Atlassian has warned the administrator that a public exploit is now available due to a critical Confluence security flaw that can be used in data destruction attacks targeting exposed and unregistered instances of the Internet.

Tracked as CVE-2023-22518, this bypass vulnerability with a severity rating of 9.1/10 affects all versions of Confluence Data Center and Confluence Server software.

Atlassian warned in an initial advisory update that it has discovered a publicly available exploit that puts publicly accessible environments at significant risk.

“As part of Atlassian’s ongoing monitoring of this CVE, we have seen the public posting of critical information about the vulnerability increasing the risk of exploitation,” the company said.

“There have been no reports of active exploits, although customers should take immediate action to secure their settings. If you have already applied the patch, no further action is required.”

Although attackers can exploit the vulnerability to wipe data from affected servers, it cannot be used to steal data stored in vulnerable situations. It is also important to mention that Atlassian Cloud sites accessed through the atlassian.net domain are not affected, according to Atlassian.

Today’s warning follows one issued by Atlassian’s Chief Information Security Officer (CISO) Bala Sathiamurthy when the vulnerability was released on Tuesday.

“As part of our ongoing security assessment processes, we have discovered that Confluence Data Center and Server customers are at risk of losing valuable data if exploited by an unauthorized attacker,” said Sathiamurthy.

“There are no reports of active exploitation at this time; however, customers should take immediate action to protect their accounts.”

Atlassian has fixed the critical vulnerability CVE-2023-22518 in Confluence Data Center and server versions 7.19.16, 8.3.4, 8.4.4, 8.5.3, and 8.6.1.

Mitigation measures are available

The company urged regulators to update their software immediately and, if that is not possible, to implement mitigation measures, including backing up undocumented instances and blocking Internet access to undocumented servers until they are updated.

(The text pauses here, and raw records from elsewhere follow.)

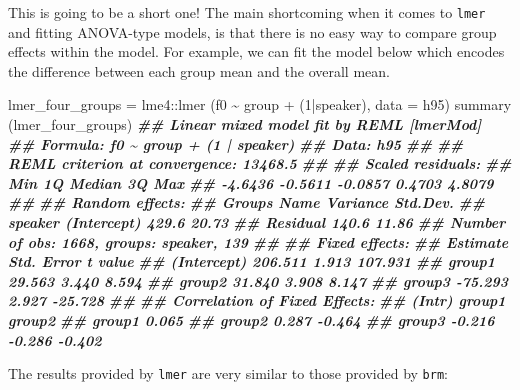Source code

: \documentclass[
]{book}
\newenvironment{Shaded}{\begin{snugshade}}{\end{snugshade}}
\newcommand{\AttributeTok}[1]{\textcolor[rgb]{0.77,0.63,0.00}{#1}}
\newcommand{\DecValTok}[1]{\textcolor[rgb]{0.00,0.00,0.81}{#1}}
\newcommand{\DocumentationTok}[1]{\textcolor[rgb]{0.56,0.35,0.01}{\textbf{\textit{#1}}}}
\newcommand{\FunctionTok}[1]{\textcolor[rgb]{0.00,0.00,0.00}{#1}}
\newcommand{\NormalTok}[1]{#1}
\newcommand{\OtherTok}[1]{\textcolor[rgb]{0.56,0.35,0.01}{#1}}
\newcommand{\SpecialCharTok}[1]{\textcolor[rgb]{0.00,0.00,0.00}{#1}}
\begin{document}
This is going to be a short one! The main shortcoming when it comes to \texttt{lmer} and fitting ANOVA-type models, is that there is no easy way to compare group effects within the model. For example, we can fit the model below which encodes the difference between each group mean and the overall mean.

\begin{Shaded}
\begin{Highlighting}[]
\NormalTok{lmer\_four\_groups }\OtherTok{=}\NormalTok{ lme4}\SpecialCharTok{::}\FunctionTok{lmer}\NormalTok{ (f0 }\SpecialCharTok{\textasciitilde{}}\NormalTok{ group }\SpecialCharTok{+}\NormalTok{ (}\DecValTok{1}\SpecialCharTok{|}\NormalTok{speaker), }\AttributeTok{data =}\NormalTok{ h95)}
\FunctionTok{summary}\NormalTok{ (lmer\_four\_groups)}
\DocumentationTok{\#\# Linear mixed model fit by REML [\textquotesingle{}lmerMod\textquotesingle{}]}
\DocumentationTok{\#\# Formula: f0 \textasciitilde{} group + (1 | speaker)}
\DocumentationTok{\#\#    Data: h95}
\DocumentationTok{\#\# }
\DocumentationTok{\#\# REML criterion at convergence: 13468.5}
\DocumentationTok{\#\# }
\DocumentationTok{\#\# Scaled residuals: }
\DocumentationTok{\#\#     Min      1Q  Median      3Q     Max }
\DocumentationTok{\#\# {-}4.6436 {-}0.5611 {-}0.0857  0.4703  4.8079 }
\DocumentationTok{\#\# }
\DocumentationTok{\#\# Random effects:}
\DocumentationTok{\#\#  Groups   Name        Variance Std.Dev.}
\DocumentationTok{\#\#  speaker  (Intercept) 429.6    20.73   }
\DocumentationTok{\#\#  Residual             140.6    11.86   }
\DocumentationTok{\#\# Number of obs: 1668, groups:  speaker, 139}
\DocumentationTok{\#\# }
\DocumentationTok{\#\# Fixed effects:}
\DocumentationTok{\#\#             Estimate Std. Error t value}
\DocumentationTok{\#\# (Intercept)  206.511      1.913 107.931}
\DocumentationTok{\#\# group1        29.563      3.440   8.594}
\DocumentationTok{\#\# group2        31.840      3.908   8.147}
\DocumentationTok{\#\# group3       {-}75.293      2.927 {-}25.728}
\DocumentationTok{\#\# }
\DocumentationTok{\#\# Correlation of Fixed Effects:}
\DocumentationTok{\#\#        (Intr) group1 group2}
\DocumentationTok{\#\# group1  0.065              }
\DocumentationTok{\#\# group2  0.287 {-}0.464       }
\DocumentationTok{\#\# group3 {-}0.216 {-}0.286 {-}0.402}
\end{Highlighting}
\end{Shaded}

The results provided by \texttt{lmer} are very similar to those provided by \texttt{brm}:
\end{document}
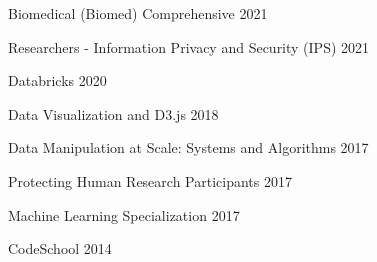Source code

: \documentclass{my_cv}
\begin{document}
\item[]
    Biomedical (Biomed) Comprehensive 2021 
    \vspace{-6pt}
    \begin{itemize}
    \end{itemize} 
\item[]
    Researchers - Information Privacy and Security (IPS) 2021 
    \vspace{-6pt}
    \begin{itemize}
    \end{itemize} 
\item[]
    Databricks 2020 
    \vspace{-6pt}
    \begin{itemize}
    \end{itemize} 
\item[]
    Data Visualization and D3.js 2018 
    \vspace{-6pt}
    \begin{itemize}
    \end{itemize} 
\item[]
    Data Manipulation at Scale: Systems and Algorithms 2017 
    \vspace{-6pt}
    \begin{itemize}
    \end{itemize} 
\item[]
    Protecting Human Research Participants 2017 
    \vspace{-6pt}
    \begin{itemize}
    \end{itemize} 
\item[]
    Machine Learning Specialization 2017 
    \vspace{-6pt}
    \begin{itemize}
    \end{itemize} 
\item[]
    CodeSchool 2014 
    \vspace{-6pt}
    \begin{itemize}
    \end{itemize} 
\end{document}
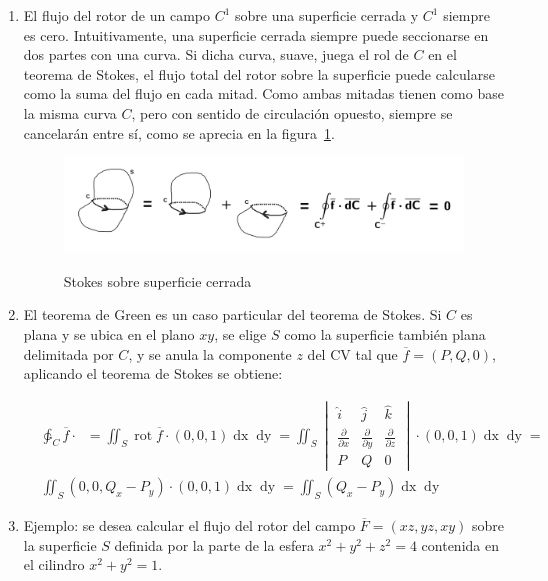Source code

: \documentclass{article}
\begin{document}
\begin{enumerate}
\item El flujo del rotor de un campo $C^1$ sobre una superficie cerrada y $C^1$ siempre es cero. Intuitivamente, una superficie cerrada siempre puede seccionarse en dos partes con una curva. Si dicha curva, suave, juega el rol de $C$ en el teorema de Stokes, el flujo total del rotor sobre la superficie puede calcularse como la suma del flujo en cada mitad. Como ambas mitadas tienen como base la misma curva $C$, pero con sentido de circulación opuesto, siempre se cancelarán entre sí, como se aprecia en la figura~\ref{fig:stokes2}.

\begin{figure}[ht]
\centering
\caption{Stokes sobre superficie cerrada}
\includegraphics[scale=0.7]{img/teo_fig034_stokes.png}
\label{fig:stokes2}
\end{figure}

\item El teorema de Green es un caso particular del teorema de Stokes. Si $C$ es plana y se ubica en el plano $xy$, se elige $S$ como la superficie también plana delimitada por $C$, y se anula la componente $z$ del CV tal que $\overline{f} = (P, Q, 0)$, aplicando el teorema de Stokes se obtiene:

\begin{align}
& \ointctrclockwise_C \overline{f} \cdot \mathop{\overline{dC}} = \iint_S \mathop{rot} \overline{f} \cdot (0,0,1) \mathop{dx} \mathop{dy} = \iint_S \begin{vmatrix}
\hat{i} & \hat{j} & \hat{k} \\
\frac{\partial}{\partial x} & \frac{\partial}{\partial y} & \frac{\partial}{\partial z} \\
P & Q & 0
\end{vmatrix} \cdot (0,0,1) \mathop{dx} \mathop{dy} = \\
& \iint_S (0, 0, Q_x - P_y) \cdot (0,0,1) \mathop{dx} \mathop{dy} = \iint_S (Q_x - P_y) \mathop{dx} \mathop{dy} 
\end{align}

\item Ejemplo: se desea calcular el flujo del rotor del campo $\overline{F} = (xz, yz, xy)$ sobre la superficie $S$ definida por la parte de la esfera $x^2 + y^2 + z^2 = 4$ contenida en el cilindro $x^2 + y^2 = 1$.


\end{enumerate}
\end{document}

If you can quickly patch your Confluence instances, you can also remove known vectors by blocking access to the following endpoints by modifying //confluence/WEB-INF/web.xml as described in the advisory and restarting the vulnerable state:

  1. /json/setup-restore.action
  2. /json/setup-restore-local.action
  3. /json/setup-restore-progress.action

“These mitigation actions are limited and do not take the place of patching your site; you should take immediate action,” warns Atlassian.

Last month, CISA, FBI, and MS-ISAC warned defenders to immediately patch Atlassian Confluence servers against a continuously exploited flaw tracked as CVE-2023-22515.

Microsoft later discovered that a China-backed threat group identified as Storm-0062 (also known as DarkShadow or Oro0lxy) used the flaw as a zero-day from September 14, 2023.

Protecting vulnerable Confluence servers is critical, given their previous targeting of widespread attacks that pushed AvosLocker and Cerber2021 ransomware, Linux botnet malware, and crypto miners.